GROSSETO – “6 pecore morte, 8 agonizzanti e 10 disperse nella macchia. E’ questo il regalo dell’inezia della politica a Mirco Radiconi, giovane allevatore trentacinquenne di Sovana. Una doppia tragedia perché oltre al dolore per le pecore straziate e terrorizzate, ora dovrà fare i conti con i danni diretti e indiretti. Una vergogna che come rappresentanti di un’associazione agricola troviamo impossibile accettare” sono toni duri quelli del presidente di Cia Grosseto Claudio Capecchi e del direttore Enrico Rabazzi, toni che esprimono rabbia per i continui attacchi ad un settore tanto importante quando poco tutelato da chi dovrebbe farlo.

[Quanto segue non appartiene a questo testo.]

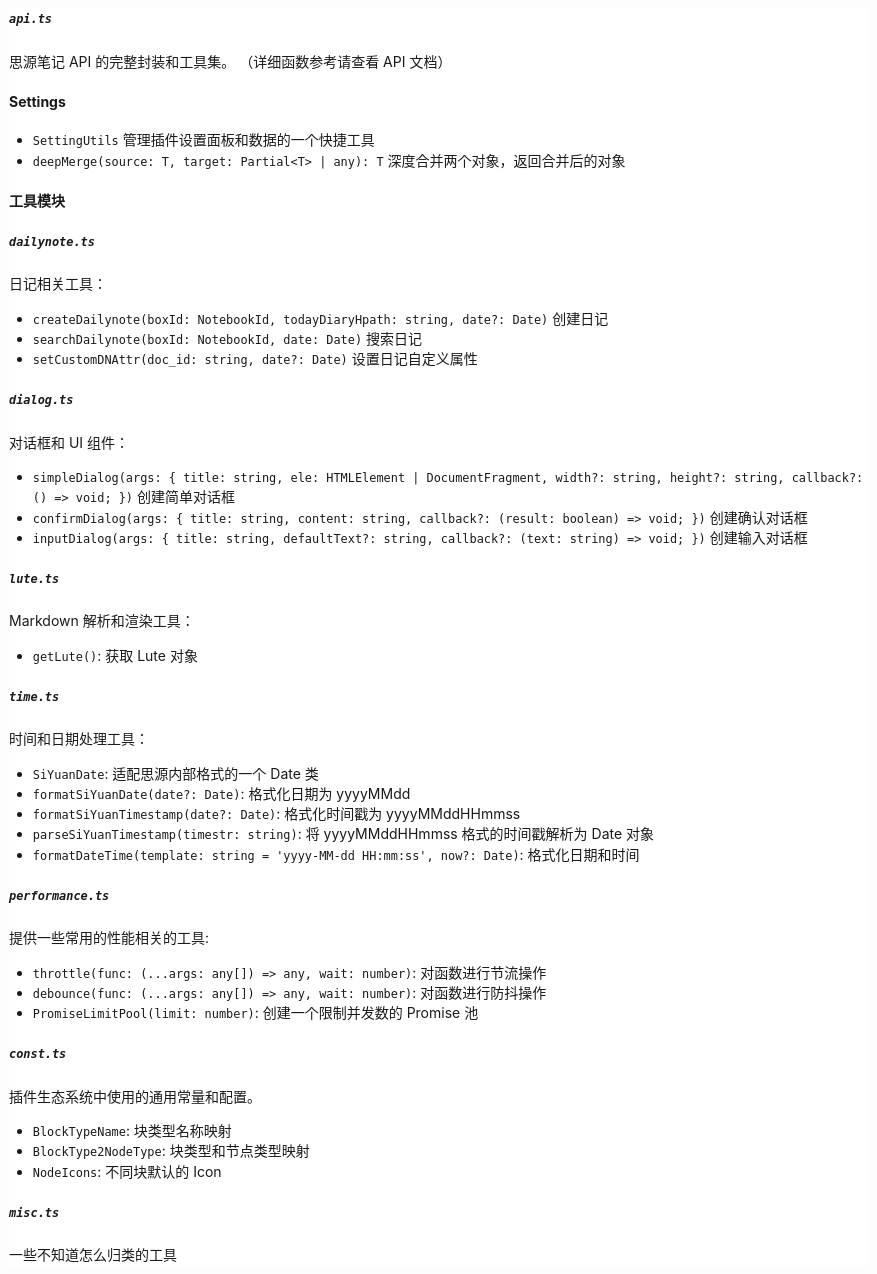 ##### `api.ts`
思源笔记 API 的完整封装和工具集。
（详细函数参考请查看 API 文档）

#### Settings
- `SettingUtils` 管理插件设置面板和数据的一个快捷工具
- `deepMerge(source: T, target: Partial<T> | any): T` 深度合并两个对象，返回合并后的对象

#### 工具模块

##### `dailynote.ts`
日记相关工具：

- `createDailynote(boxId: NotebookId, todayDiaryHpath: string, date?: Date)` 创建日记
- `searchDailynote(boxId: NotebookId, date: Date)` 搜索日记
- `setCustomDNAttr(doc_id: string, date?: Date)` 设置日记自定义属性

##### `dialog.ts`
对话框和 UI 组件：
- `simpleDialog(args: { title: string, ele: HTMLElement | DocumentFragment, width?: string, height?: string, callback?: () => void; })` 创建简单对话框
- `confirmDialog(args: { title: string, content: string, callback?: (result: boolean) => void; })` 创建确认对话框
- `inputDialog(args: { title: string, defaultText?: string, callback?: (text: string) => void; })` 创建输入对话框

##### `lute.ts`
Markdown 解析和渲染工具：
- `getLute()`: 获取 Lute 对象

##### `time.ts`
时间和日期处理工具：
- `SiYuanDate`: 适配思源内部格式的一个 Date 类
- `formatSiYuanDate(date?: Date)`: 格式化日期为 yyyyMMdd
- `formatSiYuanTimestamp(date?: Date)`: 格式化时间戳为 yyyyMMddHHmmss
- `parseSiYuanTimestamp(timestr: string)`: 将 yyyyMMddHHmmss 格式的时间戳解析为 Date 对象
- `formatDateTime(template: string = 'yyyy-MM-dd HH:mm:ss', now?: Date)`: 格式化日期和时间

##### `performance.ts`
提供一些常用的性能相关的工具:
- `throttle(func: (...args: any[]) => any, wait: number)`: 对函数进行节流操作
- `debounce(func: (...args: any[]) => any, wait: number)`: 对函数进行防抖操作
- `PromiseLimitPool(limit: number)`: 创建一个限制并发数的 Promise 池

##### `const.ts`
插件生态系统中使用的通用常量和配置。
- `BlockTypeName`: 块类型名称映射
- `BlockType2NodeType`: 块类型和节点类型映射
- `NodeIcons`: 不同块默认的 Icon

##### `misc.ts`
一些不知道怎么归类的工具
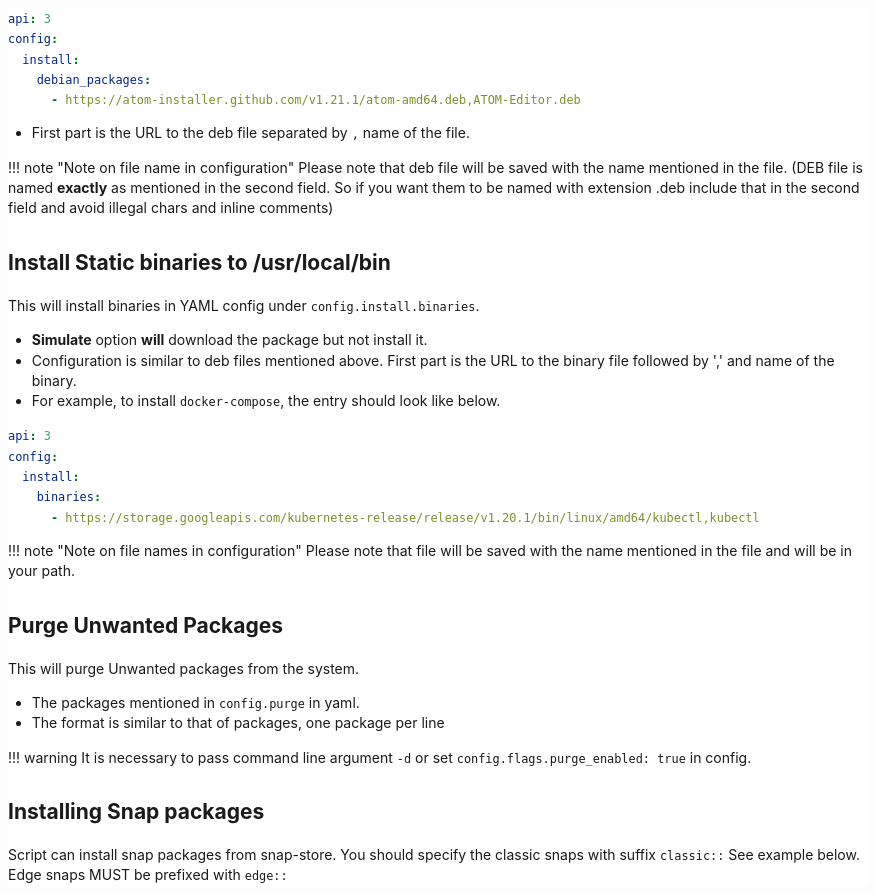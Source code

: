 
```yaml
api: 3
config:
  install:
    debian_packages:
      - https://atom-installer.github.com/v1.21.1/atom-amd64.deb,ATOM-Editor.deb

```

- First part is the URL to the deb file separated by `,` name of the file.

!!! note "Note on file name in configuration"
    Please note that deb file will be  saved with the name mentioned in the file. (DEB file is named **exactly** as mentioned in the second field. So if you want them to be named with extension .deb include that in the second field and avoid illegal chars and inline comments)

## Install Static binaries to /usr/local/bin

This will install binaries in YAML config under `config.install.binaries`.

- **Simulate** option **will** download the package but not install it.
- Configuration is similar to deb files mentioned above. First part is the URL to the binary file followed by ',' and name of the binary.
- For example, to install `docker-compose`, the entry should look like below.

```yaml
api: 3
config:
  install:
    binaries:
      - https://storage.googleapis.com/kubernetes-release/release/v1.20.1/bin/linux/amd64/kubectl,kubectl

```

!!! note "Note on file names in configuration"
    Please note that file will be saved with the name mentioned in the file and will be in your path.

## Purge Unwanted Packages

This will purge Unwanted packages from the system.

- The packages mentioned in `config.purge` in yaml.
- The format is similar to that of packages, one package per line

!!! warning
    It is necessary to pass command line argument `-d` or  set `config.flags.purge_enabled: true` in config.

## Installing Snap packages

Script can install snap packages from snap-store. You should specify the classic snaps with suffix `classic::` See example below. Edge snaps MUST be prefixed with `edge::`
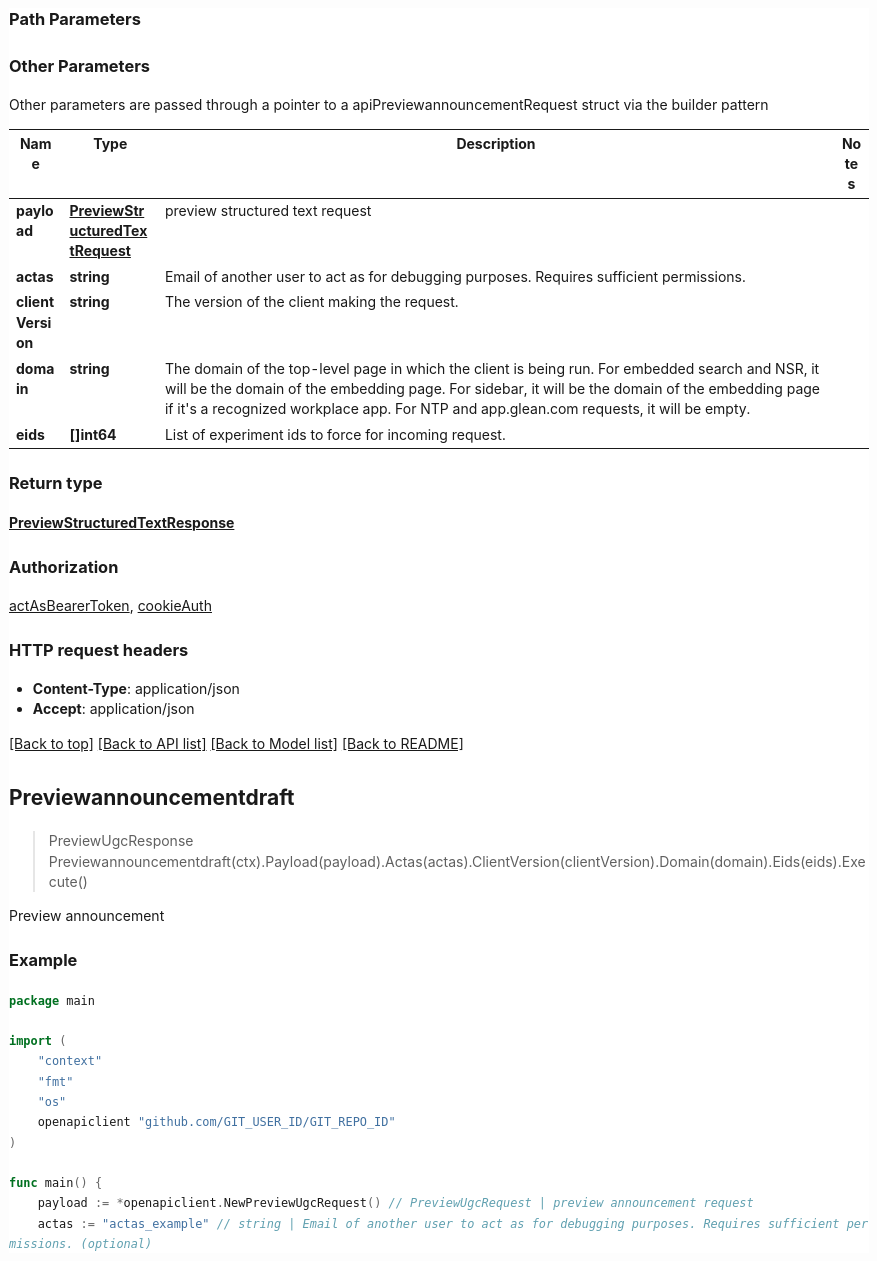 ### Path Parameters



### Other Parameters

Other parameters are passed through a pointer to a apiPreviewannouncementRequest struct via the builder pattern


Name | Type | Description  | Notes
------------- | ------------- | ------------- | -------------
 **payload** | [**PreviewStructuredTextRequest**](PreviewStructuredTextRequest.md) | preview structured text request | 
 **actas** | **string** | Email of another user to act as for debugging purposes. Requires sufficient permissions. | 
 **clientVersion** | **string** | The version of the client making the request. | 
 **domain** | **string** | The domain of the top-level page in which the client is being run. For embedded search and NSR, it will be the domain of the embedding page. For sidebar, it will be the domain of the embedding page if it&#39;s a recognized workplace app. For NTP and app.glean.com requests, it will be empty. | 
 **eids** | **[]int64** | List of experiment ids to force for incoming request. | 

### Return type

[**PreviewStructuredTextResponse**](PreviewStructuredTextResponse.md)

### Authorization

[actAsBearerToken](../README.md#actAsBearerToken), [cookieAuth](../README.md#cookieAuth)

### HTTP request headers

- **Content-Type**: application/json
- **Accept**: application/json

[[Back to top]](#) [[Back to API list]](../README.md#documentation-for-api-endpoints)
[[Back to Model list]](../README.md#documentation-for-models)
[[Back to README]](../README.md)


## Previewannouncementdraft

> PreviewUgcResponse Previewannouncementdraft(ctx).Payload(payload).Actas(actas).ClientVersion(clientVersion).Domain(domain).Eids(eids).Execute()

Preview announcement



### Example

```go
package main

import (
    "context"
    "fmt"
    "os"
    openapiclient "github.com/GIT_USER_ID/GIT_REPO_ID"
)

func main() {
    payload := *openapiclient.NewPreviewUgcRequest() // PreviewUgcRequest | preview announcement request
    actas := "actas_example" // string | Email of another user to act as for debugging purposes. Requires sufficient permissions. (optional)
```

“Sono troppi anni che attorno alla pastorizia aleggiano promesse e proclami senza che il problema predatori venga risolto. Un dramma senza fine – precisano i rappresentanti della Confederazione – sicuramente anche per la difficoltà delle organizzazioni sindacali a fare squadra e a causa di chi si proclama esperto ma che in realtà ostacola un percorso risolutivo con la politica. Siamo perciò a chiedere nuovamente di procedere in modo unitario: la questione riguarda indistintamente tutte le aziende del settore e tutto il territorio grossetano ed è evidente che solo coesi possiamo trovare la forza per sfondare il muro dell’immobilismo. I pastori, è bene ricordarlo, sono un valore per tutti perché oltre a garantire prodotti di eccellenza certificati e garantiti, tutelano e preservano territori svantaggiati ed impervi”.
“Comprendiamo le difficoltà ma oggi è arrivato il momento di fare delle scelte – continuano il presidente e il direttore. Se questo settore non interessa ne prenderemo atto, ma lavorare così è un vero suicidio. Ribadiamo il nostro invito a dar vita ad un tavolo permanete di concertazione con Regione, Ministero, rappresentanti europei e organizzazioni agricole per un progetto responsabile e condiviso. Nel frattempo, anche se gli indennizzi non sono risolutivi e in attesa di una chiara azione politica, chiediamo con urgenza che vengano riconosciuti i danni diretti ma soprattutto quelli indiretti. Siamo a un punto di non ritorno – concludono Capecchi e Rabazzi – se crediamo nella pastorizia, e più in generale nel ruolo dell’agricoltura, ora è il momento di dimostrarlo”.
“Non ci sono parole per esprimere quello che provo – aggiunge Mirco Radiconi – in questo momento il dolore per le pecore agonizzanti e per quelle scappate dal recinto è troppo forte. Certo è che così non è possibile continuare; avevo scelto questo lavoro perché seguivo le orme di mio padre e perché credo nel valore dell’agricoltura, nella possibilità che proprio da questo settore possa nascere un futuro migliore. Oggi non so cosa pensare – conclude Mirco – oggi mi chiedo se il mio amore per la pastorizia possa farmi accettare il magro reddito, una burocrazia opprimente e il fatto che con il mio gregge devo anche sfamare e mantenere i predatori”.